As for Islamizing the state, the evidence of the SSS report that he wanted to impose a dress code on school children and students in the state which included wearing the hijab – the Islamic head cover for females – could hardly be more Islamophobic. After all Muslims are not the only ones who consider wearing headgear for the female folk a necessary component of decent dressing. Otherwise Christian nuns, with their ankle length dresses and headgears, would never have been globally regarded as icons of decent dressing.

It may be granted to the SSS that it would never have acted on such a stupid report given the rigour that such reports should be subjected to. However, the fact that it was written at all raises questions about the integrity of the recruiting procedures of the agency. It also raises questions about the danger that its personnel can be easily suborned by anyone to malign their perceived enemies.

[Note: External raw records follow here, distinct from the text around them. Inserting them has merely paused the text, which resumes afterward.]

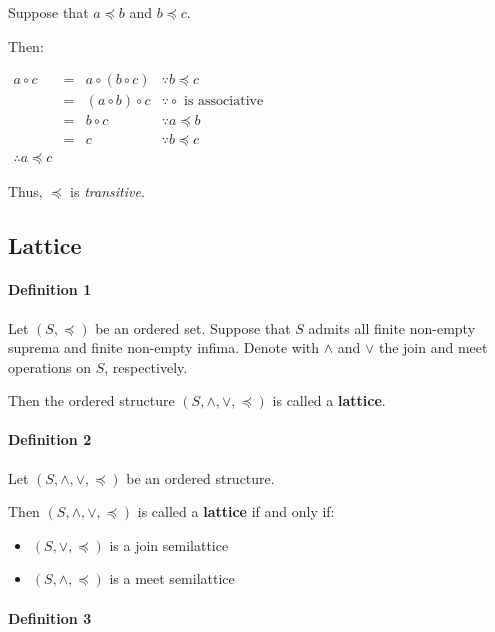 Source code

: Suppose that $a \preceq b$ and $b \preceq c$.

Then:

\begin{math}
  \begin{array}{lcll}
    a \circ c & = & a \circ (b \circ c) & \because b \preceq c \\
              & = & (a \circ b) \circ c & \because \circ \text{ is associative} \\
              & = & b \circ c & \because a \preceq b \\
              & = & c & \because b \preceq c \\
    \therefore a \preceq c
  \end{array}
\end{math}

Thus, $\preceq$ is \textit{transitive}.


\subsection{Lattice}
\label{sec:lattice}

\paragraph{Definition 1}

Let $(S, \preceq)$ be an ordered set. Suppose that $S$ admits all
finite non-empty suprema and finite non-empty infima. Denote with
$\wedge$ and $\vee$ the join and meet operations on $S$, respectively.

Then the ordered structure $(S, \wedge, \vee, \preceq)$ is called a
\textbf{lattice}.

\paragraph{Definition 2}

Let $(S, \wedge, \vee, \preceq)$ be an ordered structure.

Then $(S, \wedge, \vee, \preceq)$ is called a \textbf{lattice} if and
only if:

\begin{itemize}
\item $(S,\vee, \preceq)$ is a join semilattice
\item $(S,\wedge, \preceq)$ is a meet semilattice
\end{itemize}

\paragraph{Definition 3}

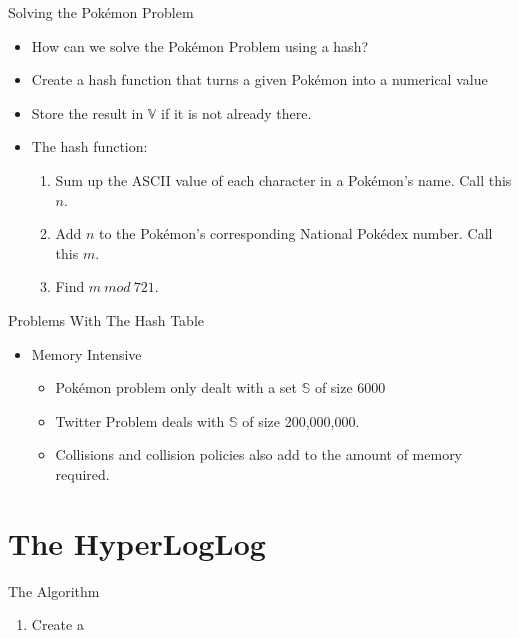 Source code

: \documentclass{beamer}
\begin{document}
\begin{frame}{Solving the Pok\'emon Problem}
\begin{itemize}
\pause
\item How can we solve the Pok\'emon Problem using a hash?
\pause
\item Create a hash function that turns a given Pok\'emon into a numerical value
\pause
\item Store the result in $\mathbb{V}$ if it is not already there.
\pause
\item The hash function:
\begin{enumerate}
\item Sum up the ASCII value of each character in a Pok\'emon's name. Call this $n$.
\pause
\item Add $n$ to the Pok\'emon's corresponding National Pok\'edex number. Call this $m$.
\pause
\item Find $m\ mod\ 721$.
\pause
\end{enumerate}
\end{itemize}
\end{frame}

\begin{frame}{Problems With The Hash Table}
\begin{itemize}
\pause
\item Memory Intensive
\begin{itemize}
\item Pok\'emon problem only dealt with a set $\mathbb{S}$ of size 6000
\pause
\item Twitter Problem deals with $\mathbb{S}$ of size 200,000,000.
\pause
\item Collisions and collision policies also add to the amount of memory required.
\end{itemize}
\end{itemize}
\end{frame}

\section{The HyperLogLog}
\begin{frame}{The Algorithm}
\begin{enumerate}
\pause
\item Create a 
\end{enumerate}
\end{frame}
\end{document}
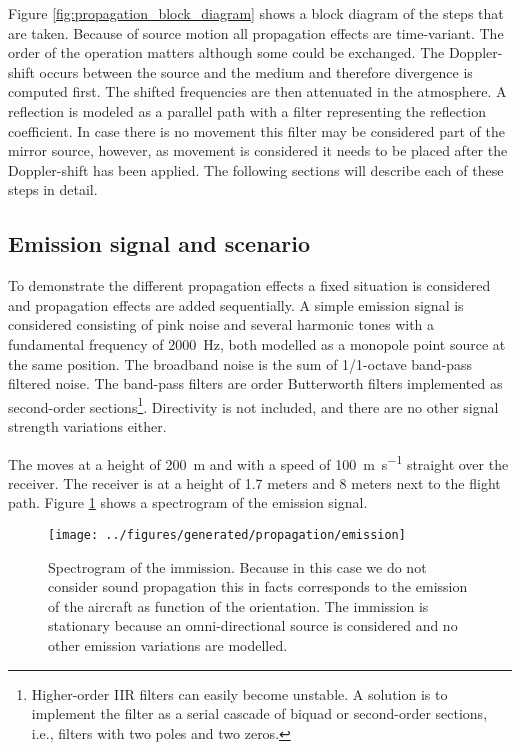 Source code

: Figure \ref{fig:propagation_block_diagram} shows a block diagram of the steps
that are taken. Because of source motion all propagation effects are
time-variant. The order of the operation matters although some could be
exchanged. The Doppler-shift occurs between the source and the medium and
therefore divergence is computed first. The shifted frequencies are then
attenuated in the atmosphere. A reflection is modeled as a parallel path with a
filter representing the reflection coefficient. In case there is no movement
this filter may be considered part of the mirror source, however, as movement is
considered it needs to be placed after the Doppler-shift has been applied. The
following sections will describe each of these steps in detail.

\subsection{Emission signal and scenario}
To demonstrate the different propagation effects a fixed situation is considered
and propagation effects are added sequentially. A simple emission signal is
considered consisting of pink noise and several harmonic tones with a
fundamental frequency of \SI{2000}{\hertz}, both modelled as a monopole point
source at the same position. The broadband noise is the sum of 1/1-octave
band-pass filtered noise. The band-pass filters are  order Butterworth
filters implemented as second-order sections\footnote{
Higher-order IIR filters can easily become unstable. A solution is to implement
the filter as a serial cascade of biquad or second-order sections, i.e., filters
with two poles and two zeros.}. Directivity is not included, and
there are no other signal strength variations either.

The  moves at a height of \SI{200}{\meter} and with a
speed of \SI{100}{\meter\per\second} straight over the receiver.
The receiver is at a height of 1.7 meters and 8 meters next to the flight path.
Figure \ref{fig:implementation:propagation:emission} shows a spectrogram of the
emission signal.


\begin{figure}[H]
  \centering
  \texttt{[image: ../figures/generated/propagation/emission]}
  \caption{Spectrogram of the immission. Because in this case we do not consider sound propagation this in facts corresponds to the emission of the aircraft as function of the orientation. The immission is stationary because an omni-directional source is considered and no other emission variations are modelled.}
  \label{fig:implementation:propagation:emission}
\end{figure}


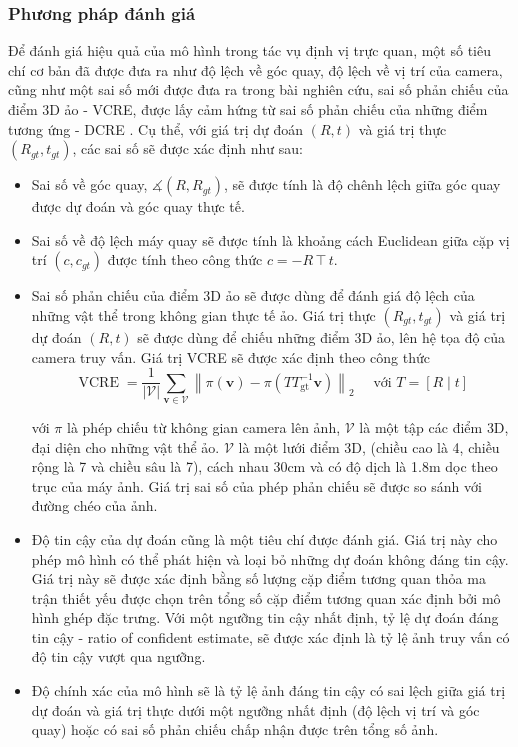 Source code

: \subsubsection{Phương pháp đánh giá}
Để đánh giá hiệu quả của mô hình trong tác vụ định vị trực quan, một số tiêu chí cơ bản đã được đưa ra như độ lệch về góc quay, độ lệch về vị trí của camera, cũng như một sai số mới được đưa ra trong bài nghiên cứu, sai số phản chiếu của điểm 3D ảo - VCRE, được lấy cảm hứng từ sai số phản chiếu của những điểm tương ứng - DCRE \cite{wald2020beyond}. Cụ thể, với giá trị dự đoán $(R,t)$ và giá trị thực $(R_{gt},t_{gt})$, các sai số sẽ được xác định như sau:
\begin{itemize}
  \item Sai số về góc quay, $\measuredangle(R,R_{gt})$, sẽ được tính là độ chênh lệch giữa góc quay được dự đoán và góc quay thực tế.
  \item Sai số về độ lệch máy quay sẽ được tính là khoảng cách Euclidean giữa cặp vị trí $(c,c_{gt})$ được tính theo công thức $c=-R \intercal t$.
  \item Sai số phản chiếu của điểm 3D ảo sẽ được dùng để đánh giá độ lệch của những vật thể trong không gian thực tế ảo. Giá trị thực $(R_{gt},t_{gt})$ và giá trị dự đoán $(R,t)$ sẽ được dùng để chiếu những điểm 3D ảo, lên hệ tọa độ của camera truy vấn. Giá trị VCRE sẽ được xác định theo công thức
        $$
          \operatorname{VCRE}=\frac{1}{|\mathcal{V}|} \sum_{\mathbf{v} \in \mathcal{V}}\left\|\pi(\mathbf{v})-\pi\left(T T_{\mathrm{gt}}^{-1} \mathbf{v}\right)\right\|_2 \quad \text { với } T=[R \mid t]
        $$

        với $\pi$ là phép chiếu từ không gian camera lên ảnh, $\mathcal{V}$ là một tập các điểm 3D, đại diện cho những vật thể ảo. $\mathcal{V}$ là một lưới điểm 3D, (chiều cao là 4, chiều rộng là 7 và chiều sâu là 7), cách nhau 30cm và có độ dịch là 1.8m dọc theo trục của máy ảnh. Giá trị sai số của phép phản chiếu sẽ được so sánh với đường chéo của ảnh.
  \item Độ tin cậy của dự đoán cũng là một tiêu chí được đánh giá. Giá trị này cho phép mô hình có thể phát hiện và loại bỏ những dự đoán không đáng tin cậy. Giá trị này sẽ được xác định bằng số lượng cặp điểm tương quan thỏa ma trận thiết yếu được chọn trên tổng số cặp điểm tương quan xác định bởi mô hình ghép đặc trưng. Với một ngưỡng tin cậy nhất định, tỷ lệ dự đoán đáng tin cậy - ratio of confident estimate, sẽ được xác định là tỷ lệ ảnh truy vấn có độ tin cậy vượt qua ngưỡng.
  \item Độ chính xác của mô hình sẽ là tỷ lệ ảnh đáng tin cậy có sai lệch giữa giá trị dự đoán và giá trị thực dưới một ngưỡng nhất định (độ lệch vị trí và góc quay) hoặc có sai số phản chiếu chấp nhận được trên tổng số ảnh.
\end{itemize}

Then there is the obvious danger that the SSS, and probably other security agencies in the country, are prone to Islamophobia in a country where at least half the population are Muslims. But even if it were not so it is simply dangerous for any country to have security outfits that are prone to manipulate intelligence for political purposes.

The concern that this is the case with our own security agencies is hardly lessened by the fact that they look up to foreign countries like the UK, the USA and Israel, for so-called expert advice. All three are countries that have since become notorious for sexing up intelligence for political purposes at home and abroad.

The most notorious of this political manipulation of intelligence abroad was, of course, the claim before the British parliament by Tony Blair, then it prime minister, on September 24, 2002, that Iraq under Saddam Hussein, possessed weapons of mass destruction (wmd) “which could be activated within 45 minutes.”

When the wmd expert, Dr. David Kelly, exposed this claim as a blatant lie, his secret cover was blown by government, an act which led to his suicide, which in turn led to the Lord Hutton enquiry, which finally exposed how the British secret service sexed up intelligence for political purposes.

Here at home, the prize for the most dangerous example of the use of intelligence for political purposes must go to the recent claim by President Goodluck Jonathan that all our intelligence agencies and every arm of the country’s government right up to the presidential villa have been infiltrated by Boko Haram and its agents.

To date he has not named names, most probably because the intelligence on which he based his claim was as tight as a sieve.

With intelligence agencies like ours that are prone to dangerous levels of Islamophobia and the use of intelligence for politics, is it any wonder that the problem of Boko Haram has remained intractable since it burst into the open in 2009?